Not so the movie. In it, Dadier (Ford) fights his class and weakly refutes his self-appointed mentor's proclamation that "this school is a garbage can." He fights the good fight, just like he does in the novel. Only by the end of the movie, pretty much the entire student body has realized the value of a good education, and his mentor is congratulating him. Point missed entirely, Mr. Brooks (director/screenwriter). It's about doing your job even when you can't see the benefits entirely. Tell me you didn't do that to The Brothers Karamazov.

2) The Principal, 1987. James Belushi, Louis Gosset Jr.

It's Eighties claptrap, for the most part, but one reason I always liked it is that Belushi doesn't try to be an action star per se. Yeah, he carries a baseball bat like it was Mel Gibson's sword in Braveheart, and he even rides a motorcycle through the halls of the school to prevent a rape, but it always seemed subtle to me for some reason. (Maybe because he forgot to suck in his gut in a few places.) Belushi tries, instead, to be an incompetent yet dedicated administrator, newly-appointed, whose primary motivation and most endearing trait is that he actually gives a damn. And it works, at least, enough so that, when being stalked by gangbangers towards the end, you're actually hoping the guy will get away.

1) Teachers, 1984. Nick Nolte, Jud Hirsch.

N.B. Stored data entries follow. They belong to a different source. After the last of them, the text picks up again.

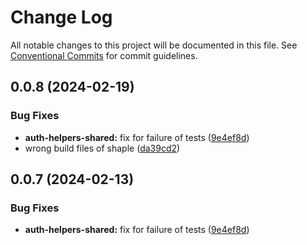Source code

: # Change Log

All notable changes to this project will be documented in this file.
See [Conventional Commits](https://conventionalcommits.org) for commit guidelines.

## 0.0.8 (2024-02-19)


### Bug Fixes

* **auth-helpers-shared:** fix for failure of tests ([9e4ef8d](https://github.com/1dennispark/shaple-js/commit/9e4ef8d85abe55d28a3d62fd95d73e721ef3e5da))
* wrong build files of shaple ([da39cd2](https://github.com/1dennispark/shaple-js/commit/da39cd2810ece4f5f94802b10fdf5d6b205d5843))





## 0.0.7 (2024-02-13)


### Bug Fixes

* **auth-helpers-shared:** fix for failure of tests ([9e4ef8d](https://github.com/1dennispark/shaple-js/commit/9e4ef8d85abe55d28a3d62fd95d73e721ef3e5da))
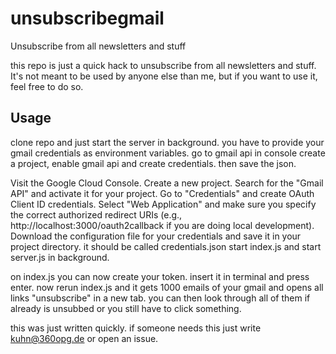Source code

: # unsubscribegmail
Unsubscribe from all newsletters and stuff

this repo is just a quick hack to unsubscribe from all newsletters and stuff. It's not meant to be used by anyone else than me, but if you want to use it, feel free to do so.

## Usage

clone repo and just start the server in background. you have to provide your gmail credentials as environment variables. go to gmail api in console create a project, enable gmail api and create credentials. then save the json. 


Visit the Google Cloud Console.
Create a new project.
Search for the "Gmail API" and activate it for your project.
Go to "Credentials" and create OAuth Client ID credentials. Select "Web Application" and make sure you specify the correct authorized redirect URIs (e.g., http://localhost:3000/oauth2callback if you are doing local development).
Download the configuration file for your credentials and save it in your project directory. it should be called credentials.json
start index.js and start server.js in background. 

on index.js you can now create your token. insert it in terminal and press enter. 
now rerun index.js and it gets 1000 emails of your gmail and opens all links "unsubscribe" in a new tab. you can then look through all of them if already is unsubbed or you still have to click something.

this was just written quickly. if someone needs this just write kuhn@360opg.de or open an issue. 
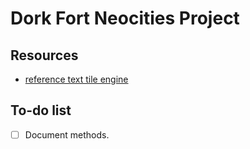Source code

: # Dork Fort Neocities Project

## Resources

- [reference text tile engine](https://github.com/tapio/unicodetiles.js)

## To-do list

- [ ] Document methods.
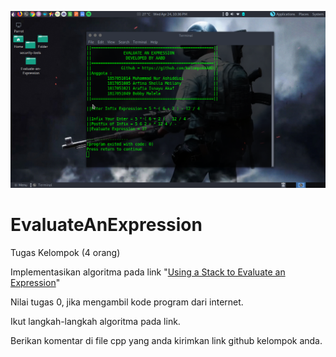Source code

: ![screenshot](https://raw.githubusercontent.com/KelompokAABD/EvaluateAnExpression/master/SS.png)

# EvaluateAnExpression
Tugas Kelompok (4 orang)

Implementasikan algoritma pada link "[Using a Stack to Evaluate an Expression](https://github.com/KelompokAABD/EvaluateAnExpression/blob/master/Algoritma.md)"

Nilai tugas 0, jika mengambil kode program dari internet.

Ikut langkah-langkah algoritma pada link.

Berikan komentar di file cpp yang anda kirimkan link github kelompok anda.

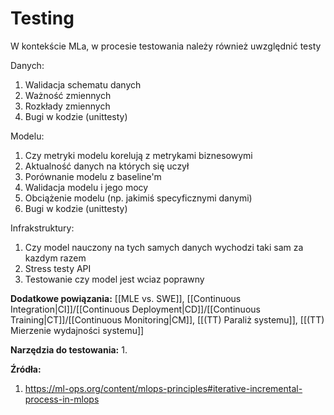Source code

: # Testing

W kontekście MLa, w procesie testowania należy również uwzględnić testy

Danych:
1. Walidacja schematu danych
2. Ważność zmiennych 
3. Rozkłady zmiennych
4. Bugi w kodzie (unittesty)

Modelu:
1. Czy metryki modelu korelują z metrykami biznesowymi
2. Aktualność danych na których się uczył
3. Porównanie modelu z baseline'm
4. Walidacja modelu i jego mocy
5. Obciążenie modelu (np. jakimiś specyficznymi danymi)
6. Bugi w kodzie (unittesty)

Infrakstruktury:
1. Czy model nauczony na tych samych danych wychodzi taki sam za kazdym razem
2. Stress testy API
3. Testowanie czy model jest wciaz poprawny


**Dodatkowe powiązania:**
[[MLE vs. SWE]], [[Continuous Integration|CI]]/[[Continuous Deployment|CD]]/[[Continuous Training|CT]]/[[Continuous Monitoring|CM]], [[(TT) Paraliż systemu]], [[(TT) Mierzenie wydajności systemu]]

**Narzędzia do testowania:**
1. 

**Źródła:**
1. https://ml-ops.org/content/mlops-principles#iterative-incremental-process-in-mlops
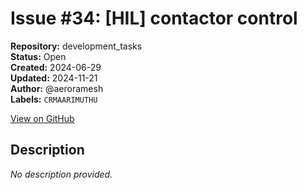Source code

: # Issue #34: [HIL] contactor control

**Repository:** development_tasks  
**Status:** Open  
**Created:** 2024-06-29  
**Updated:** 2024-11-21  
**Author:** @aeroramesh  
**Labels:** `CRMAARIMUTHU`  

[View on GitHub](https://github.com/Simtestlab/development_tasks/issues/34)

## Description

*No description provided.*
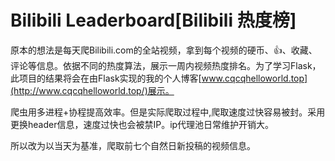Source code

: # Bilibili Leaderboard[Bilibili 热度榜]

原本的想法是每天爬Bilibili.com的全站视频，拿到每个视频的硬币、👍、收藏、评论等信息。依据不同的热度算法，展示一周内视频热度排名。为了学习Flask，此项目的结果将会在由Flask实现的我的个人博客[www.cqcqhelloworld.top](http://www.cqcqhelloworld.top/)展示。

爬虫用多进程+协程提高效率。但是实际爬取过程中,爬取速度过快容易被封。采用更换header信息，速度过快也会被禁IP。ip代理池日常维护开销大。

所以改为以当天为基准，爬取前七个自然日新投稿的视频信息。
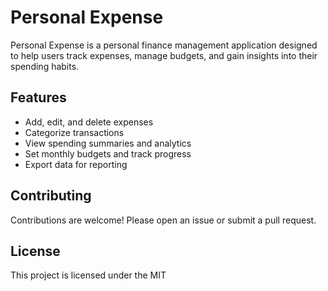 # Personal Expense

Personal Expense is a personal finance management application designed to help users track expenses, manage budgets, and gain insights into their spending habits.

## Features

- Add, edit, and delete expenses
- Categorize transactions
- View spending summaries and analytics
- Set monthly budgets and track progress
- Export data for reporting

## Contributing

Contributions are welcome! Please open an issue or submit a pull request.

## License

This project is licensed under the MIT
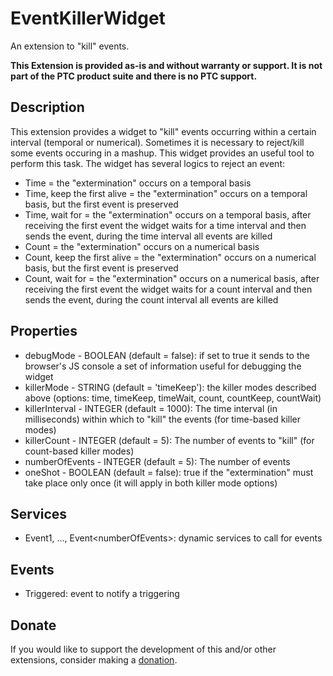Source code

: # EventKillerWidget
An extension to "kill" events.

**This Extension is provided as-is and without warranty or support. It is not part of the PTC product suite and there is no PTC support.**

## Description
This extension provides a widget to "kill" events occurring within a certain interval (temporal or numerical). Sometimes it is necessary to reject/kill some events occuring in a mashup. This widget provides an useful tool to perform this task. The widget has several logics to reject an event:
- Time = the "extermination" occurs on a temporal basis
- Time, keep the first alive = the "extermination" occurs on a temporal basis, but the first event is preserved
- Time, wait for = the "extermination" occurs on a temporal basis, after receiving the first event the widget waits for a time interval and then sends the event, during the time interval all events are killed
- Count = the "extermination" occurs on a numerical basis
- Count, keep the first alive = the "extermination" occurs on a numerical basis, but the first event is preserved
- Count, wait for = the "extermination" occurs on a numerical basis, after receiving the first event the widget waits for a count interval and then sends the event, during the count interval all events are killed

## Properties
- debugMode - BOOLEAN (default = false): if set to true it sends to the browser's JS console a set of information useful for debugging the widget
- killerMode - STRING (default = 'timeKeep'): the killer modes described above (options: time, timeKeep, timeWait, count, countKeep, countWait)
- killerInterval - INTEGER (default = 1000): The time interval (in milliseconds) within which to "kill" the events (for time-based killer modes)
- killerCount - INTEGER (default = 5): The number of events to "kill" (for count-based killer modes)
- numberOfEvents - INTEGER (default = 5): The number of events
- oneShot - BOOLEAN (default = false): true if the "extermination" must take place only once (it will apply in both killer mode options)

## Services
- Event1, ..., Event\<numberOfEvents\>: dynamic services to call for events

## Events
- Triggered: event to notify a triggering
  
## Donate
If you would like to support the development of this and/or other extensions, consider making a [donation](https://www.paypal.com/donate/?business=HCDX9BAEYDF4C&no_recurring=0&currency_code=EUR).
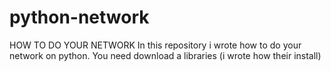 # python-network
HOW TO DO YOUR NETWORK
In this repository i wrote how to do your network on python.
You need download a libraries (i wrote how their install)
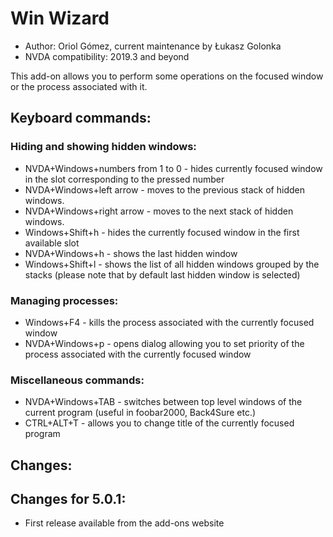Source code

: # Win Wizard

* Author: Oriol Gómez, current maintenance by Łukasz Golonka
* NVDA compatibility: 2019.3 and beyond

This add-on allows you to perform some operations on the focused window or the process associated with it.

## Keyboard commands:
### Hiding and showing hidden windows:
* NVDA+Windows+numbers from 1 to 0 - hides  currently focused window in the slot corresponding to the pressed number
* NVDA+Windows+left arrow - moves to the previous stack of hidden windows.
* NVDA+Windows+right arrow - moves to the next stack of hidden windows.
* Windows+Shift+h - hides the currently focused window in the first available slot
* NVDA+Windows+h - shows the last hidden window
* Windows+Shift+l - shows the list of all hidden windows grouped by the stacks (please note that by default last hidden window is selected)

### Managing processes:
* Windows+F4 - kills the process associated with the currently focused window
* NVDA+Windows+p - opens dialog allowing you to set priority of the process associated with the currently focused window

### Miscellaneous  commands:
* NVDA+Windows+TAB - switches between top level windows of the current program (useful in foobar2000, Back4Sure etc.)
* CTRL+ALT+T - allows you to change title of the currently focused program

## Changes:

## Changes for 5.0.1:

- First release available from the add-ons website
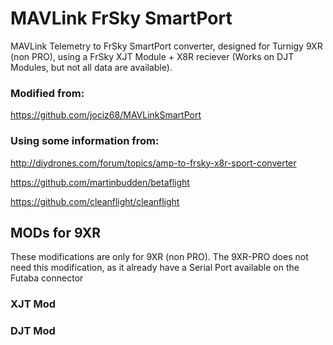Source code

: # MAVLink FrSky SmartPort

MAVLink Telemetry to FrSky SmartPort converter, designed for Turnigy 9XR (non PRO), using a FrSky XJT Module + X8R reciever (Works on DJT Modules, but not all data are available).

### Modified from:

https://github.com/jociz68/MAVLinkSmartPort


### Using some information from:

http://diydrones.com/forum/topics/amp-to-frsky-x8r-sport-converter

https://github.com/martinbudden/betaflight

https://github.com/cleanflight/cleanflight


## MODs for 9XR

These modifications are only for 9XR (non PRO). The 9XR-PRO does not need this modification, as it already have a Serial Port available on the Futaba connector

### XJT Mod

### DJT Mod
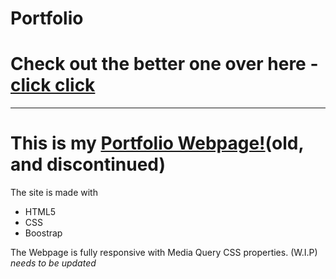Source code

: # Portfolio
# Check out the better one over here - <a href="https://akassh.tech">click click</a>
---
<h1>This is my <a href="https://akashpandeyweb.netlify.app">Portfolio Webpage!</a>(old, and discontinued)</h1> <p>The site is made with </p>
<ul>
    <li>HTML5</li>
    <li>CSS</li>
    <li>Boostrap</li>
</ul>

The Webpage is fully responsive with Media Query CSS properties. (W.I.P)
*needs to be updated*


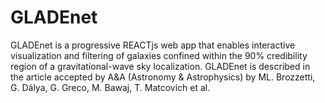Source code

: # GLADEnet
GLADEnet is a progressive REACTjs web app that enables interactive visualization and filtering of galaxies confined within the 90% credibility region of a gravitational-wave sky localization. GLADEnet is described in the article accepted by A&A (Astronomy & Astrophysics) by ML. Brozzetti, G. Dálya, G. Greco, M. Bawaj, T. Matcovich et al.
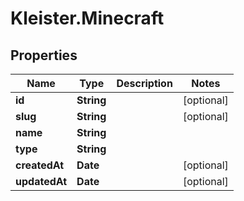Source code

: # Kleister.Minecraft

## Properties

Name | Type | Description | Notes
------------ | ------------- | ------------- | -------------
**id** | **String** |  | [optional] 
**slug** | **String** |  | [optional] 
**name** | **String** |  | 
**type** | **String** |  | 
**createdAt** | **Date** |  | [optional] 
**updatedAt** | **Date** |  | [optional]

Great dark comedy--the biggest problem Kennedy High has in this movie is the teachers themselves. Those who aren't apathetic and tardy are dead (literally), mental patients (literally) or paranoid (figuratively). The main plot is supposed to be about a lawsuit that's shaking the staff up, but some of the politics are a bit unbelievable. The humor, however, certainly is. Opening shot: Nick Nolte's hand searching for the phone, knocking over beer bottles and cigarette butts, answers, only to be asked in a perfect edge of sarcasm, if he's going to come in this Monday morning, "or is this going to be one of your famous three-day weekends." "Yeah," Nolte growls, "I'll be there." "Oh, that's so wonderful," the secretary responds. "It's such a pleasure to have ambitious and hardworking role models here for our students to--"

I trotted this movie into the office one Finals week, and Rich watched that scene with me. "Funny," he told me bemusedly. "That reminds me of you."